EXERCISE BRIEF
In the listing below, the answer starts at the line that has "## Are You Taking Too Much Zinc" and stops after the line that has "# Are you taking too much zinc?"; please repeat that part exactly and nothing more.

☆ ☆ ☆ ☆ ☆

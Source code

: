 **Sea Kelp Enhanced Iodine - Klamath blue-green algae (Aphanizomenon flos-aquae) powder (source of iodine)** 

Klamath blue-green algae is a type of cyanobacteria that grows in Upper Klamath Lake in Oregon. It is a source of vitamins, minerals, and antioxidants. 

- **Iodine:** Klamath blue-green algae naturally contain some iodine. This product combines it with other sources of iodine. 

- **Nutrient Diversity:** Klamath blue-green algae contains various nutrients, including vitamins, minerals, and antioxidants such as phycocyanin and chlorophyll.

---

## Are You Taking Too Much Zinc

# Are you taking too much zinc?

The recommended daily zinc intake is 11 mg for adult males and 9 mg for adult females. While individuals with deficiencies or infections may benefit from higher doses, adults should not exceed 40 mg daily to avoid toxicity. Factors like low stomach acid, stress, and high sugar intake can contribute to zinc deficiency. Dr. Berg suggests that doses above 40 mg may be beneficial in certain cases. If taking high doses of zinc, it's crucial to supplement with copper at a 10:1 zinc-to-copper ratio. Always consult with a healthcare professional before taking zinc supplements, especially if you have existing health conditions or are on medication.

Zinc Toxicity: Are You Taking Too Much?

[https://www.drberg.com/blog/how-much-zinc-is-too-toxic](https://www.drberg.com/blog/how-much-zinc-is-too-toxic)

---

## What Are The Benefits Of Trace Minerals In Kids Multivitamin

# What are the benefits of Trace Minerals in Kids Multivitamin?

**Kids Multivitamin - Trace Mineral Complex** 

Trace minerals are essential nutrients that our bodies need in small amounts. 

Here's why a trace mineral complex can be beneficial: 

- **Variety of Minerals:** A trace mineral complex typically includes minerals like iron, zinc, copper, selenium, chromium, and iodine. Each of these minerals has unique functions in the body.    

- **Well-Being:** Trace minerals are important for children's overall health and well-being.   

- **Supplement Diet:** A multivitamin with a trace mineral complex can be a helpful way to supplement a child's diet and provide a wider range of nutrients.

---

☆ ☆ ☆ ☆ ☆

EXERCISE OUTPUT
## Are You Taking Too Much Zinc

# Are you taking too much zinc?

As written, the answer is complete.